Diocesi Pisa: negare libertà culto è intolleranza

L'arcivescovo di Pisa, mons Benotto

 Lo afferma un documento del consiglio pastorale diocesano di Pisa, presieduto dall’arcivescovo Giovanni Paolo Benotto a proposito della moschea che si dovrebbe costruire in città. Ceccardi (Lega): non abbisogniamo di lezioni di moralità o di coerenza

“Voler impedire a qualcuno di esercitare il culto legato alla propria fede non è che l’inizio
di una forma diffusa d’intolleranza religiosa”. Lo afferma un documento del consiglio pastorale diocesano di Pisa, presieduto dall’arcivescovo Giovanni Paolo Benotto n un passaggio pubblicato oggi sulla stampa locale, che fa riferimento al dibattito pubblico sulla costruzione di una moschea esplicitamente avversato dall’attuale giunta di centrodestra.
Il consiglio pastorale mette in guardia dalle derive della società: “L’esclusione dello straniero sta invadendo anche la nostra società italiana e la prassi delle scelte politiche
nazionali e locali. L’attenzione dell’opinione pubblica è così distolta dalle vere cause dei problemi economici attuali e sociali attuali ed è portata a identificare in esso un capro
espiatorio”. La preoccupazione della Chiesa pisana riguarda “l’esaltazione di un individualismo egoista che esclude ed emargina ogni diversità e che attraverso slogan urlati e ripetuti con esasperante monotonia crea esclusione invece di cercare strade condivise per costruire una società armonica e inclusiva”. Nella lettera non ci sono espliciti riferimenti ai
protagonisti attuali della politica nazionale e locale, tuttavia esprime “preoccupazione circa un clima di crescente disagio e smarrimento per l’acuirsi di toni e atteggiamenti
discriminatori e intolleranti nelle relazioni interpersonali e sociali: l’esclusione dei profughi a prescindere, non può che diventare anche esclusione tra connazionali”. Infine, “il
consiglio pastorale ricorda che la Costituzione repubblicana è il fondamento della nostra convivenza civile, libera e responsabile e che disattendendola, non solo si offende la
memoria di chi ha fatto dell’Italia una nazione libera e democratica, bensì si rischia pesantemente di rendere impossibile un futuro armonico e positivo”.

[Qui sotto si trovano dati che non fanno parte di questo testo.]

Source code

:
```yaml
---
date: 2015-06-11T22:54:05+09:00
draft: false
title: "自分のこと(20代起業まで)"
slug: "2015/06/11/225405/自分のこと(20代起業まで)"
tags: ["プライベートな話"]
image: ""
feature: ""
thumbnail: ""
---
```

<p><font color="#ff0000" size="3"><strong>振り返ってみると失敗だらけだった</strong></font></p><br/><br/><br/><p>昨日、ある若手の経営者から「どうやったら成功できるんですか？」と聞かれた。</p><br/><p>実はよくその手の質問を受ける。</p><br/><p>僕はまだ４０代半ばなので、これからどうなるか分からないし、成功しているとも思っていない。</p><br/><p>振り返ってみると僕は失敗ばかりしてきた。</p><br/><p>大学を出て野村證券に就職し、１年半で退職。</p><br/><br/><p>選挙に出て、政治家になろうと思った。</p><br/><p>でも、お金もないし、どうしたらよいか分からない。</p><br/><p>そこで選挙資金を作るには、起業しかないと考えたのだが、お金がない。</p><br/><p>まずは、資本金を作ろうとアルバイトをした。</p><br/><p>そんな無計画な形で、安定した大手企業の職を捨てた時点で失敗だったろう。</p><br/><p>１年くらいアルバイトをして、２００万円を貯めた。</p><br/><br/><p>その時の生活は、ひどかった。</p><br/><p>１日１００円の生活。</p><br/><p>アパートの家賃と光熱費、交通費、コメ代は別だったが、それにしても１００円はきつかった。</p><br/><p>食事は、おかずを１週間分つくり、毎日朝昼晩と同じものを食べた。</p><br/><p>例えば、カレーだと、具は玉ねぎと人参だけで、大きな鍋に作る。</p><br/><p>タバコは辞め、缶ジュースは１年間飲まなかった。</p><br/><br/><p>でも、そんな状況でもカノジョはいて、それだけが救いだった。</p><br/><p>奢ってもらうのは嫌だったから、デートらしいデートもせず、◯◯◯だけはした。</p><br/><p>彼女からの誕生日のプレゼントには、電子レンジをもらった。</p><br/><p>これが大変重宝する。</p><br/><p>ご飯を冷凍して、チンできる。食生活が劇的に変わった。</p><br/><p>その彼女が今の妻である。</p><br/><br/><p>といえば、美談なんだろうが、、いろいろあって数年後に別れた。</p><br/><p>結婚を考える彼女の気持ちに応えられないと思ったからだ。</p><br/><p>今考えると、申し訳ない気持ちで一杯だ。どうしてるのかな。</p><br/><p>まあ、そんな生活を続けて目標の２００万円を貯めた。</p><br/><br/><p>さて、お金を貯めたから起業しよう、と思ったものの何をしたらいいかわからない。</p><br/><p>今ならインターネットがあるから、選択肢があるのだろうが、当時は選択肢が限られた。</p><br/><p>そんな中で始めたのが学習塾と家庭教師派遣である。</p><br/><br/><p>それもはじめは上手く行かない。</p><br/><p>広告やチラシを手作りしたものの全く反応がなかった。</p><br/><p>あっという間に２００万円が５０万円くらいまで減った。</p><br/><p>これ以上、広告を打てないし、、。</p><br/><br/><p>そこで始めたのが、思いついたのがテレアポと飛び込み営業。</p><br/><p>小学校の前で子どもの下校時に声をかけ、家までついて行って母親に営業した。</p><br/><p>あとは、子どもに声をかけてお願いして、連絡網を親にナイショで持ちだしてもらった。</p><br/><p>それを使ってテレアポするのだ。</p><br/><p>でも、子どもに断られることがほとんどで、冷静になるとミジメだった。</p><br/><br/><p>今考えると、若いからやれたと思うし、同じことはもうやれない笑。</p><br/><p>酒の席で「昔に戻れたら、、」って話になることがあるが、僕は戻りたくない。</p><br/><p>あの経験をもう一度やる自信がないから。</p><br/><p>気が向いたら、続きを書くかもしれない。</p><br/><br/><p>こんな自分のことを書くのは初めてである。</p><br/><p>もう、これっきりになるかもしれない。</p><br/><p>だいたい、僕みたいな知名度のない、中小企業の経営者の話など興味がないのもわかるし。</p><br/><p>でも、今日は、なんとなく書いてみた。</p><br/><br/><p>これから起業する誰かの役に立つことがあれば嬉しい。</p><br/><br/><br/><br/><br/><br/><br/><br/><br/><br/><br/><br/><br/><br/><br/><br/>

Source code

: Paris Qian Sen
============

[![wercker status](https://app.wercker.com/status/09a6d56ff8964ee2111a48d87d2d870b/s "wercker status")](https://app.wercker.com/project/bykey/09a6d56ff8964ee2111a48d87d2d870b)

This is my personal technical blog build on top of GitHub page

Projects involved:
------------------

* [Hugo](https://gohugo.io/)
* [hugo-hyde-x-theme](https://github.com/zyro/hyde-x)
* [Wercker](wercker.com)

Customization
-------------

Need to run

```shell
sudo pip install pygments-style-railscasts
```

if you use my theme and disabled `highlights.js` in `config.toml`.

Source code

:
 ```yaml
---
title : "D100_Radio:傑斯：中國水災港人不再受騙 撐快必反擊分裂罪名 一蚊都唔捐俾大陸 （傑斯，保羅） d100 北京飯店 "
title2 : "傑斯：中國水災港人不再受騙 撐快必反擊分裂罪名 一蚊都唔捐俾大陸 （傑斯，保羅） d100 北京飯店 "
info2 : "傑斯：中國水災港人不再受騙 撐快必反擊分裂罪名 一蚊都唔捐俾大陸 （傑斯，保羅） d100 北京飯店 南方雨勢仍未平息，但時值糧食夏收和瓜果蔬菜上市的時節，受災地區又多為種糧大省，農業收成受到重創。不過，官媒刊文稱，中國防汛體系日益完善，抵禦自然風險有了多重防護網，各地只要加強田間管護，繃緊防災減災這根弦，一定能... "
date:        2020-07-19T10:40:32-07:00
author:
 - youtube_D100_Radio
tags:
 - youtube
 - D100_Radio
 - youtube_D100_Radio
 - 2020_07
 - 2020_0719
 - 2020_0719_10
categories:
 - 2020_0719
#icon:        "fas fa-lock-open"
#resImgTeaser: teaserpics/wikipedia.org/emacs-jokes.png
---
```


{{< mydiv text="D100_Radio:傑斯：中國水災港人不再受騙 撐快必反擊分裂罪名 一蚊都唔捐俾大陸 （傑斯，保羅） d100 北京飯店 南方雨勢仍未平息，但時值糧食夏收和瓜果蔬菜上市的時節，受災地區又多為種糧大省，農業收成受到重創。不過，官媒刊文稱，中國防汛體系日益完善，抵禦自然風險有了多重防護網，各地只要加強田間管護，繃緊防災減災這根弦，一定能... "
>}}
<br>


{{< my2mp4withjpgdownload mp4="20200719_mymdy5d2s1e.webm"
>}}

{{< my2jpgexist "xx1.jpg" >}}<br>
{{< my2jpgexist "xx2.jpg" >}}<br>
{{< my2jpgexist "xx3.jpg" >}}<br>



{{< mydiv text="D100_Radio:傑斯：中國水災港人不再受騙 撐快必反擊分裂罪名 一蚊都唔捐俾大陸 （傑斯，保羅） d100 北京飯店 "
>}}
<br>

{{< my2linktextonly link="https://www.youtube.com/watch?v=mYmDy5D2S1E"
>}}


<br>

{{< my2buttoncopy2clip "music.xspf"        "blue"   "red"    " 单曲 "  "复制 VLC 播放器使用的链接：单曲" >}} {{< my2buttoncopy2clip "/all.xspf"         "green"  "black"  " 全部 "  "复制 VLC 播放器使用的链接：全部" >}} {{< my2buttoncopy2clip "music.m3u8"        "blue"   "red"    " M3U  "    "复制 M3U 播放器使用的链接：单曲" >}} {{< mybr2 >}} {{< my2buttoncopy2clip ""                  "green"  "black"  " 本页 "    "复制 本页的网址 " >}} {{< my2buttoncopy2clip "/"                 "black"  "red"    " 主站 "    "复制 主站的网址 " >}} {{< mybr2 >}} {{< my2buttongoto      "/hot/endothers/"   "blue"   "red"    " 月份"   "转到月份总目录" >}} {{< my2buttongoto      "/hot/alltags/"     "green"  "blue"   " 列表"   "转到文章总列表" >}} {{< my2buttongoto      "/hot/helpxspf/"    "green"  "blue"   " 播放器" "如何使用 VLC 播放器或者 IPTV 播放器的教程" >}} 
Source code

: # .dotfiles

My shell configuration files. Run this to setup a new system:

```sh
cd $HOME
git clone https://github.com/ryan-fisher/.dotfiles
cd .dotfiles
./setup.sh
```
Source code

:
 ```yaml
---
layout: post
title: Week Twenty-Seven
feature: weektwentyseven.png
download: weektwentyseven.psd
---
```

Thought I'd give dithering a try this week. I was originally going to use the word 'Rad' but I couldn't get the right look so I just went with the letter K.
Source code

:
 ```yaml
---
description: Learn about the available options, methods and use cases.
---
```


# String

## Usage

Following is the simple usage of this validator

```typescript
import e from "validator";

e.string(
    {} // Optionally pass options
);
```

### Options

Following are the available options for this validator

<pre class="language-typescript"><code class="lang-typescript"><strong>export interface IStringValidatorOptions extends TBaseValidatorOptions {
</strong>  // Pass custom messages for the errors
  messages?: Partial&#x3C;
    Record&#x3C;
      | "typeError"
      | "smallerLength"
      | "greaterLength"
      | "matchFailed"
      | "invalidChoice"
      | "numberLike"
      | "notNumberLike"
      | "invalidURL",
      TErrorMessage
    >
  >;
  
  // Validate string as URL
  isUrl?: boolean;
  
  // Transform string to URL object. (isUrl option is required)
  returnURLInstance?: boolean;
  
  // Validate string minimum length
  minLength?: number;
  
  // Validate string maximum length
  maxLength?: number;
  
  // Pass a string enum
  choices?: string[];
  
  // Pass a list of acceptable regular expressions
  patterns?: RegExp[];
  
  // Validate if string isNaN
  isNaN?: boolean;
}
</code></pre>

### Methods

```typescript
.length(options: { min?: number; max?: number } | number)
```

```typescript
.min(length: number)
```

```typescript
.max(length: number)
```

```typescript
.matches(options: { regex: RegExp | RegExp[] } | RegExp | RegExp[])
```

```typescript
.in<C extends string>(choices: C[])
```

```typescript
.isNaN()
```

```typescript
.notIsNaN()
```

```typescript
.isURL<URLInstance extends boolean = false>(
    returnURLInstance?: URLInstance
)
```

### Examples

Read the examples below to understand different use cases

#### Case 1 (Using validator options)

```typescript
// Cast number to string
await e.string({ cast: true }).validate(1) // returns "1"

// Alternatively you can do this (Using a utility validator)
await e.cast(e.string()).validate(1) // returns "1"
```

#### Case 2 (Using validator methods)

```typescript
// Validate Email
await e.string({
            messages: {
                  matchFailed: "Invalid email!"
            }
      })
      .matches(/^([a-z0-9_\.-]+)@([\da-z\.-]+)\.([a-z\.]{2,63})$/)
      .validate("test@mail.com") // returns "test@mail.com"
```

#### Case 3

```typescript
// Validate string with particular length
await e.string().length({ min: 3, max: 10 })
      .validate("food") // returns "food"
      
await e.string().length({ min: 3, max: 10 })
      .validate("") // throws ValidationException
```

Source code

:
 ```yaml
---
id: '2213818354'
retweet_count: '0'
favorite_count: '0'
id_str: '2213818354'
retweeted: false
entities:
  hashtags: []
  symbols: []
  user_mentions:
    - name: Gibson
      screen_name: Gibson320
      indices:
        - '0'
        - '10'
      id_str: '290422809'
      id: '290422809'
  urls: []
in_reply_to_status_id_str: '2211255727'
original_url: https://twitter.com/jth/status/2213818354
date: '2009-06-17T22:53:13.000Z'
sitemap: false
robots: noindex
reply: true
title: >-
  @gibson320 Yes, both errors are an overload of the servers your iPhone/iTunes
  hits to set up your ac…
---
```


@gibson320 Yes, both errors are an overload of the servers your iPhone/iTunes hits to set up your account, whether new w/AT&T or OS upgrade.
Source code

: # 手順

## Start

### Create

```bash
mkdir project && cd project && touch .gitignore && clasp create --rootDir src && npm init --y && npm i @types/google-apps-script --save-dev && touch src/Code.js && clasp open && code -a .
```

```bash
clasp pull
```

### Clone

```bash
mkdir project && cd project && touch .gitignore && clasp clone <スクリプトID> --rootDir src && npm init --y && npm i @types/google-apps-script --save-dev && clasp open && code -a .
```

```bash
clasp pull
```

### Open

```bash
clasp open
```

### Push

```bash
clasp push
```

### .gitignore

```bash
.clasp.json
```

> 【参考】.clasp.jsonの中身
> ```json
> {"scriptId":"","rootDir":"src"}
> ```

“Ora che il ministro delle Cooperative Alfano è stato rimandato a casa e al Viminale c’è
Salvini, non abbisogniamo di lezioni di moralità o di coerenza”. Lo afferma in una nota il sindaco leghista di Cascina (Pisa), Susanna Ceccardi, che è anche consigliera personale del ministro del’Interno per la sicurezza, commentando il documento del consiglio pastorale pisano presieduto dall’arcivescovo, Giovanni Paolo Benotto.
“Oggi – scrive Ceccardi – dai quotidiani locali apprendo della posizione della Diocesi sulla questione accoglienza. Non sfugge a nessuno del cambio di rotta dell’Arcivescovo: qualche
tempo fa la prefettura, chiedendo la disponibilità della curia ad accogliere presso le proprie strutture, mi risulta si fosse vista chiudere le porte. Ci saranno state altre emergenze,
presumo! Ma ora che il ministro delle Cooperative Alfano è stato rimandato a casa e al Viminale c’è Salvini, non abbisogniamo di lezioni di moralità o di coerenza”.